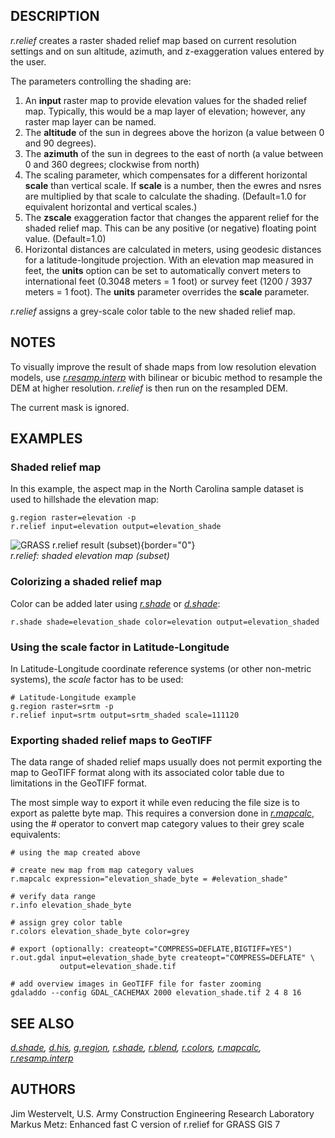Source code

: ## DESCRIPTION

*r.relief* creates a raster shaded relief map based on current
resolution settings and on sun altitude, azimuth, and z-exaggeration
values entered by the user.

The parameters controlling the shading are:

1.  An **input** raster map to provide elevation values for the shaded
    relief map. Typically, this would be a map layer of elevation;
    however, any raster map layer can be named.
2.  The **altitude** of the sun in degrees above the horizon (a value
    between 0 and 90 degrees).
3.  The **azimuth** of the sun in degrees to the east of north (a value
    between 0 and 360 degrees; clockwise from north)
4.  The scaling parameter, which compensates for a different horizontal
    **scale** than vertical scale. If **scale** is a number, then the
    ewres and nsres are multiplied by that scale to calculate the
    shading. (Default=1.0 for equivalent horizontal and vertical
    scales.)
5.  The **zscale** exaggeration factor that changes the apparent relief
    for the shaded relief map. This can be any positive (or negative)
    floating point value. (Default=1.0)
6.  Horizontal distances are calculated in meters, using geodesic
    distances for a latitude-longitude projection. With an elevation map
    measured in feet, the **units** option can be set to automatically
    convert meters to international feet (0.3048 meters = 1 foot) or
    survey feet (1200 / 3937 meters = 1 foot). The **units** parameter
    overrides the **scale** parameter.

*r.relief* assigns a grey-scale color table to the new shaded relief
map.

## NOTES

To visually improve the result of shade maps from low resolution
elevation models, use *[r.resamp.interp](r.resamp.interp.html)* with
bilinear or bicubic method to resample the DEM at higher resolution.
*r.relief* is then run on the resampled DEM.

The current mask is ignored.

## EXAMPLES

### Shaded relief map

In this example, the aspect map in the North Carolina sample dataset is
used to hillshade the elevation map:

```
g.region raster=elevation -p
r.relief input=elevation output=elevation_shade
```

![GRASS r.relief result (subset)](r_relief.png){border="0"}\
*r.relief: shaded elevation map (subset)*

### Colorizing a shaded relief map

Color can be added later using *[r.shade](r.shade.html)* or
*[d.shade](d.shade.html)*:

```
r.shade shade=elevation_shade color=elevation output=elevation_shaded
```

### Using the scale factor in Latitude-Longitude

In Latitude-Longitude coordinate reference systems (or other non-metric
systems), the *scale* factor has to be used:

```
# Latitude-Longitude example
g.region raster=srtm -p
r.relief input=srtm output=srtm_shaded scale=111120
```

### Exporting shaded relief maps to GeoTIFF

The data range of shaded relief maps usually does not permit exporting
the map to GeoTIFF format along with its associated color table due to
limitations in the GeoTIFF format.

The most simple way to export it while even reducing the file size is to
export as palette byte map. This requires a conversion done in
*[r.mapcalc](r.mapcalc.html)*, using the \# operator to convert map
category values to their grey scale equivalents:

```
# using the map created above

# create new map from map category values
r.mapcalc expression="elevation_shade_byte = #elevation_shade"

# verify data range
r.info elevation_shade_byte

# assign grey color table
r.colors elevation_shade_byte color=grey

# export (optionally: createopt="COMPRESS=DEFLATE,BIGTIFF=YES")
r.out.gdal input=elevation_shade_byte createopt="COMPRESS=DEFLATE" \
           output=elevation_shade.tif

# add overview images in GeoTIFF file for faster zooming
gdaladdo --config GDAL_CACHEMAX 2000 elevation_shade.tif 2 4 8 16
```

## SEE ALSO

*[d.shade](d.shade.html), [d.his](d.his.html),
[g.region](g.region.html), [r.shade](r.shade.html),
[r.blend](r.blend.html), [r.colors](r.colors.html),
[r.mapcalc](r.mapcalc.html), [r.resamp.interp](r.resamp.interp.html)*

## AUTHORS

Jim Westervelt, U.S. Army Construction Engineering Research Laboratory\
Markus Metz: Enhanced fast C version of r.relief for GRASS GIS 7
****************
In the data above, how many lines carry the string "maps"? Only the number should be given.

3